Here the job is to copy the data exactly and to exclude every image from it.

--------

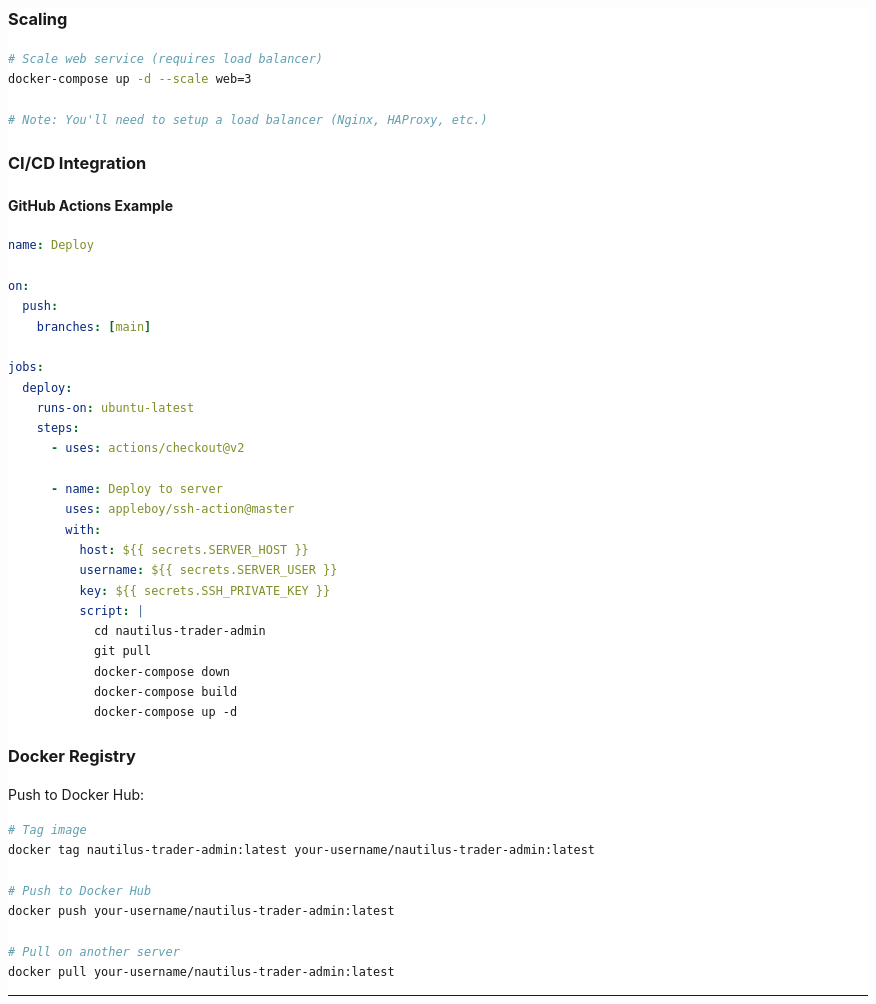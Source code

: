 ### Scaling

```bash
# Scale web service (requires load balancer)
docker-compose up -d --scale web=3

# Note: You'll need to setup a load balancer (Nginx, HAProxy, etc.)
```

### CI/CD Integration

#### GitHub Actions Example

```yaml
name: Deploy

on:
  push:
    branches: [main]

jobs:
  deploy:
    runs-on: ubuntu-latest
    steps:
      - uses: actions/checkout@v2
      
      - name: Deploy to server
        uses: appleboy/ssh-action@master
        with:
          host: ${{ secrets.SERVER_HOST }}
          username: ${{ secrets.SERVER_USER }}
          key: ${{ secrets.SSH_PRIVATE_KEY }}
          script: |
            cd nautilus-trader-admin
            git pull
            docker-compose down
            docker-compose build
            docker-compose up -d
```

### Docker Registry

Push to Docker Hub:

```bash
# Tag image
docker tag nautilus-trader-admin:latest your-username/nautilus-trader-admin:latest

# Push to Docker Hub
docker push your-username/nautilus-trader-admin:latest

# Pull on another server
docker pull your-username/nautilus-trader-admin:latest
```

---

--------

• REPLY TO THE TASK:
Source code

: ### Scaling

```bash
# Scale web service (requires load balancer)
docker-compose up -d --scale web=3

# Note: You'll need to setup a load balancer (Nginx, HAProxy, etc.)
```

### CI/CD Integration

#### GitHub Actions Example

```yaml
name: Deploy

on:
  push:
    branches: [main]

jobs:
  deploy:
    runs-on: ubuntu-latest
    steps:
      - uses: actions/checkout@v2
      
      - name: Deploy to server
        uses: appleboy/ssh-action@master
        with:
          host: ${{ secrets.SERVER_HOST }}
          username: ${{ secrets.SERVER_USER }}
          key: ${{ secrets.SSH_PRIVATE_KEY }}
          script: |
            cd nautilus-trader-admin
            git pull
            docker-compose down
            docker-compose build
            docker-compose up -d
```

### Docker Registry

Push to Docker Hub:

```bash
# Tag image
docker tag nautilus-trader-admin:latest your-username/nautilus-trader-admin:latest

# Push to Docker Hub
docker push your-username/nautilus-trader-admin:latest

# Pull on another server
docker pull your-username/nautilus-trader-admin:latest
```

---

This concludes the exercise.